Assignment:
Check each line of the data below for the word "vPCRF", then extract the ones that have it.

*** Opening Record extracts ***

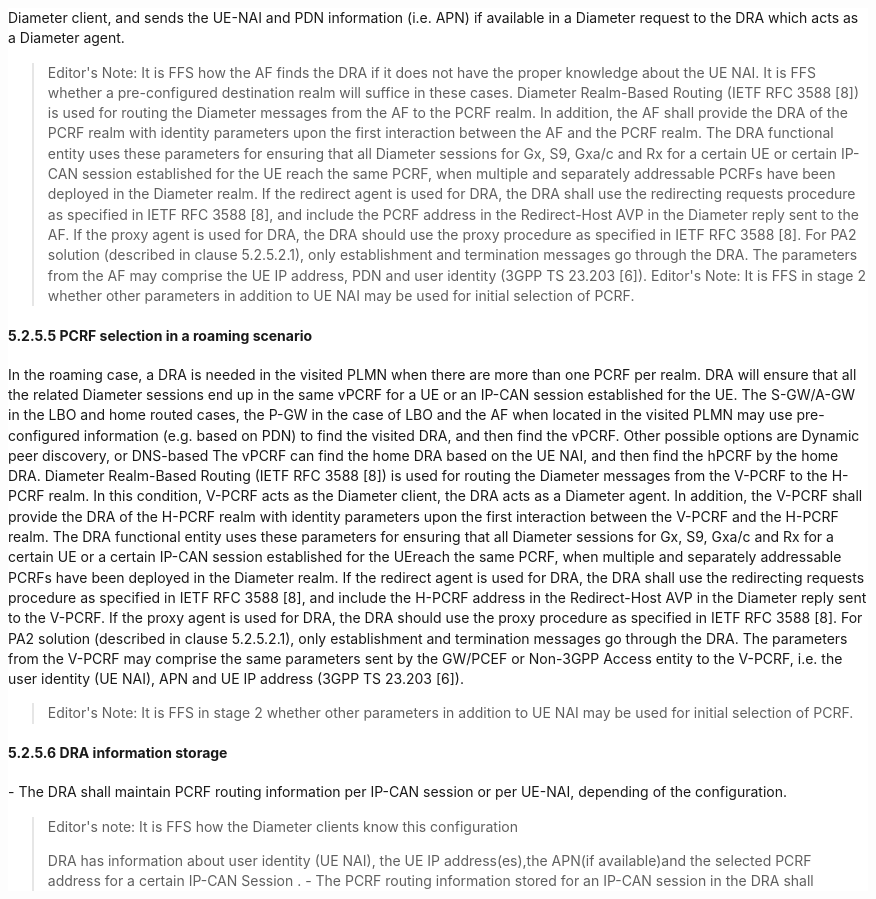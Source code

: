 Diameter client, and sends the UE-NAI and PDN information (i.e. APN) if
available in a Diameter request to the DRA which acts as a Diameter agent.
> Editor's Note: It is FFS how the AF finds the DRA if it does not have the
> proper knowledge about the UE NAI. It is FFS whether a pre-configured
> destination realm will suffice in these cases.
Diameter Realm-Based Routing (IETF RFC 3588 [8]) is used for routing the
Diameter messages from the AF to the PCRF realm. In addition, the AF shall
provide the DRA of the PCRF realm with identity parameters upon the first
interaction between the AF and the PCRF realm. The DRA functional entity uses
these parameters for ensuring that all Diameter sessions for Gx, S9, Gxa/c and
Rx for a certain UE or certain IP-CAN session established for the UE reach the
same PCRF, when multiple and separately addressable PCRFs have been deployed
in the Diameter realm.
If the redirect agent is used for DRA, the DRA shall use the redirecting
requests procedure as specified in IETF RFC 3588 [8], and include the PCRF
address in the Redirect-Host AVP in the Diameter reply sent to the AF.
If the proxy agent is used for DRA, the DRA should use the proxy procedure as
specified in IETF RFC 3588 [8]. For PA2 solution (described in clause
5.2.5.2.1), only establishment and termination messages go through the DRA.
The parameters from the AF may comprise the UE IP address, PDN and user
identity (3GPP TS 23.203 [6]).
> Editor\'s Note: It is FFS in stage 2 whether other parameters in addition to
> UE NAI may be used for initial selection of PCRF.
#### 5.2.5.5 PCRF selection in a roaming scenario
In the roaming case, a DRA is needed in the visited PLMN when there are more
than one PCRF per realm. DRA will ensure that all the related Diameter
sessions end up in the same vPCRF for a UE or an IP-CAN session established
for the UE.
The S-GW/A-GW in the LBO and home routed cases, the P-GW in the case of LBO
and the AF when located in the visited PLMN may use pre-configured information
(e.g. based on PDN) to find the visited DRA, and then find the vPCRF. Other
possible options are Dynamic peer discovery, or DNS-based
The vPCRF can find the home DRA based on the UE NAI, and then find the hPCRF
by the home DRA.
Diameter Realm-Based Routing (IETF RFC 3588 [8]) is used for routing the
Diameter messages from the V-PCRF to the H-PCRF realm. In this condition,
V-PCRF acts as the Diameter client, the DRA acts as a Diameter agent. In
addition, the V-PCRF shall provide the DRA of the H-PCRF realm with identity
parameters upon the first interaction between the V-PCRF and the H-PCRF realm.
The DRA functional entity uses these parameters for ensuring that all Diameter
sessions for Gx, S9, Gxa/c and Rx for a certain UE or a certain IP-CAN session
established for the UEreach the same PCRF, when multiple and separately
addressable PCRFs have been deployed in the Diameter realm.
If the redirect agent is used for DRA, the DRA shall use the redirecting
requests procedure as specified in IETF RFC 3588 [8], and include the H-PCRF
address in the Redirect-Host AVP in the Diameter reply sent to the V-PCRF.
If the proxy agent is used for DRA, the DRA should use the proxy procedure as
specified in IETF RFC 3588 [8]. For PA2 solution (described in clause
5.2.5.2.1), only establishment and termination messages go through the DRA.
The parameters from the V-PCRF may comprise the same parameters sent by the
GW/PCEF or Non-3GPP Access entity to the V-PCRF, i.e. the user identity (UE
NAI), APN and UE IP address (3GPP TS 23.203 [6]).
> Editor\'s Note: It is FFS in stage 2 whether other parameters in addition to
> UE NAI may be used for initial selection of PCRF.
#### 5.2.5.6 DRA information storage
\- The DRA shall maintain PCRF routing information per IP-CAN session or per
UE-NAI, depending of the configuration.
> Editor's note: It is FFS how the Diameter clients know this configuration
>
> DRA has information about user identity (UE NAI), the UE IP address(es),the
> APN(if available)and the selected PCRF address for a certain IP-CAN Session
> .
\- The PCRF routing information stored for an IP-CAN session in the DRA shall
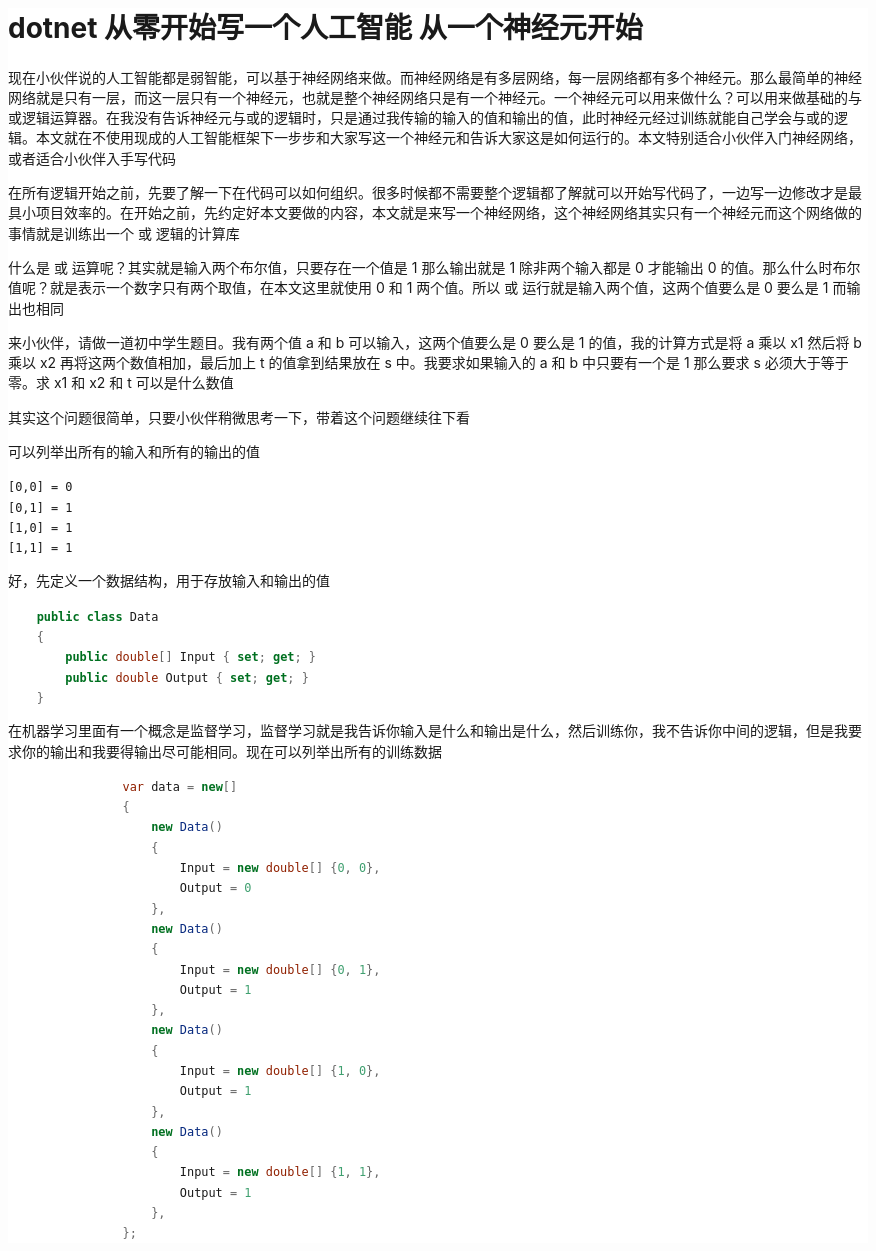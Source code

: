 
# dotnet 从零开始写一个人工智能 从一个神经元开始

现在小伙伴说的人工智能都是弱智能，可以基于神经网络来做。而神经网络是有多层网络，每一层网络都有多个神经元。那么最简单的神经网络就是只有一层，而这一层只有一个神经元，也就是整个神经网络只是有一个神经元。一个神经元可以用来做什么？可以用来做基础的与或逻辑运算器。在我没有告诉神经元与或的逻辑时，只是通过我传输的输入的值和输出的值，此时神经元经过训练就能自己学会与或的逻辑。本文就在不使用现成的人工智能框架下一步步和大家写这一个神经元和告诉大家这是如何运行的。本文特别适合小伙伴入门神经网络，或者适合小伙伴入手写代码






在所有逻辑开始之前，先要了解一下在代码可以如何组织。很多时候都不需要整个逻辑都了解就可以开始写代码了，一边写一边修改才是最具小项目效率的。在开始之前，先约定好本文要做的内容，本文就是来写一个神经网络，这个神经网络其实只有一个神经元而这个网络做的事情就是训练出一个 或 逻辑的计算库

什么是 或 运算呢？其实就是输入两个布尔值，只要存在一个值是 1 那么输出就是 1 除非两个输入都是 0 才能输出 0 的值。那么什么时布尔值呢？就是表示一个数字只有两个取值，在本文这里就使用 0 和 1 两个值。所以 或 运行就是输入两个值，这两个值要么是 0 要么是 1 而输出也相同

来小伙伴，请做一道初中学生题目。我有两个值 a 和 b 可以输入，这两个值要么是 0 要么是 1 的值，我的计算方式是将 a 乘以 x1 然后将 b 乘以 x2 再将这两个数值相加，最后加上 t 的值拿到结果放在 s 中。我要求如果输入的 a 和 b 中只要有一个是 1 那么要求 s 必须大于等于零。求 x1 和 x2 和 t 可以是什么数值

其实这个问题很简单，只要小伙伴稍微思考一下，带着这个问题继续往下看

可以列举出所有的输入和所有的输出的值

```
[0,0] = 0
[0,1] = 1
[1,0] = 1
[1,1] = 1
```

好，先定义一个数据结构，用于存放输入和输出的值

```csharp
    public class Data
    {
        public double[] Input { set; get; }
        public double Output { set; get; }
    }
```

在机器学习里面有一个概念是监督学习，监督学习就是我告诉你输入是什么和输出是什么，然后训练你，我不告诉你中间的逻辑，但是我要求你的输出和我要得输出尽可能相同。现在可以列举出所有的训练数据

```csharp
                var data = new[]
                {
                    new Data()
                    {
                        Input = new double[] {0, 0},
                        Output = 0
                    },
                    new Data()
                    {
                        Input = new double[] {0, 1},
                        Output = 1
                    },
                    new Data()
                    {
                        Input = new double[] {1, 0},
                        Output = 1
                    },
                    new Data()
                    {
                        Input = new double[] {1, 1},
                        Output = 1
                    },
                };
```
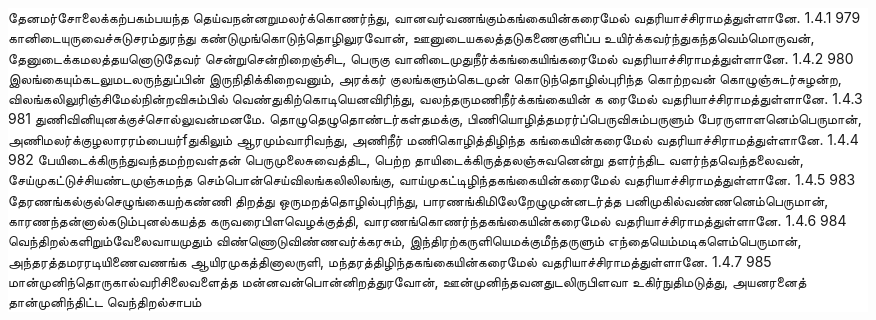 தேனமர்சோலைக்கற்பகம்பயந்த
தெய்வநன்னறுமலர்க்கொணர்ந்து,
வானவர்வணங்கும்கங்கையின்கரைமேல்
வதரியாச்சிராமத்துள்ளானே. 1.4.1
979
கானிடையுருவைச்சுடுசரம்துரந்து
கண்டுமுங்கொடுந்தொழிலுரவோன்,
ஊனுடையகலத்தடுகணைகுளிப்ப
உயிர்க்கவர்ந்துகந்தவெம்மொருவன்,
தேனுடைக்கமலத்தயனொடுதேவர்
சென்றுசென்றிறைஞ்சிட, பெருகு
வானிடைமுதுநீர்க்கங்கையிங்கரைமேல்
வதரியாச்சிராமத்துள்ளானே. 1.4.2
980
இலங்கையும்கடலுமடலருந்துப்பின்
இருநிதிக்கிறைவனும், அரக்கர்
குலங்களும்கெடமுன் கொடுந்தொழில்புரிந்த
கொற்றவன் கொழுஞ்சுடர்சுழன்ற,
விலங்கலிலுரிஞ்சிமேல்நின்றவிசும்பில்
வெண்துகிற்கொடியெனவிரிந்து,
வலந்தருமணிநீர்க்கங்கையின் க ரைமேல்
வதரியாச்சிராமத்துள்ளானே. 1.4.3
981
துணிவினியுனக்குச்சொல்லுவன்மனமே.
தொழுதெழுதொண்டர்கள்தமக்கு,
பிணியொழித்தமரர்ப்பெருவிசும்பருளும்
பேரருளாளனெம்பெருமான்,
அணிமலர்க்குழலாரரம்பையர்fதுகிலும்
ஆரமும்வாரிவந்து, அணிநீர்
மணிகொழித்திழிந்த கங்கையின்கரைமேல்
வதரியாச்சிராமத்துள்ளானே. 1.4.4
982
பேயிடைக்கிருந்துவந்தமற்றவள்தன்
பெருமுலைசுவைத்திட, பெற்ற
தாயிடைக்கிருத்தலஞ்சுவனென்று
தளர்ந்திட வளர்ந்தவெந்தலைவன்,
சேய்முகட்டுச்சியண்டமுஞ்சுமந்த
செம்பொன்செய்விலங்கலிலிலங்கு,
வாய்முகட்டிழிந்தகங்கையின்கரைமேல்
வதரியாச்சிராமத்துள்ளானே. 1.4.5
983
தேரணங்கல்குல்செழுங்கையற்கண்ணி
திறத்து ஒருமறத்தொழில்புரிந்து,
பாரணங்கிமிலேறேழுமுன்னடர்த்த
பனிமுகில்வண்ணனெம்பெருமான்,
காரணந்தன்னால்கடும்புனல்கயத்த
கருவரைபிளவெழக்குத்தி,
வாரணங்கொணர்ந்தகங்கையின்கரைமேல்
வதரியாச்சிராமத்துள்ளானே. 1.4.6
984
வெந்திறல்களிறும்வேலைவாயமுதும்
விண்ணொடுவிண்ணவர்க்கரசும்,
இந்திரற்கருளியெமக்குமீந்தருளும்
எந்தையெம்மடிகளெம்பெருமான்,
அந்தரத்தமரரடியிணைவணங்க
ஆயிரமுகத்தினாலருளி,
மந்தரத்திழிந்தகங்கையின்கரைமேல்
வதரியாச்சிராமத்துள்ளானே. 1.4.7
985
மான்முனிந்தொருகால்வரிசிலைவளைத்த
மன்னவன்பொன்னிறத்துரவோன்,
ஊன்முனிந்தவனதுடலிருபிளவா
உகிர்நுதிமடுத்து, அயனரனைத்
தான்முனிந்திட்ட வெந்திறல்சாபம்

*** Closing Record extracts ***

Reply:
sessions end up in the same vPCRF for a UE or an IP-CAN session established
(e.g. based on PDN) to find the visited DRA, and then find the vPCRF. Other
The vPCRF can find the home DRA based on the UE NAI, and then find the hPCRF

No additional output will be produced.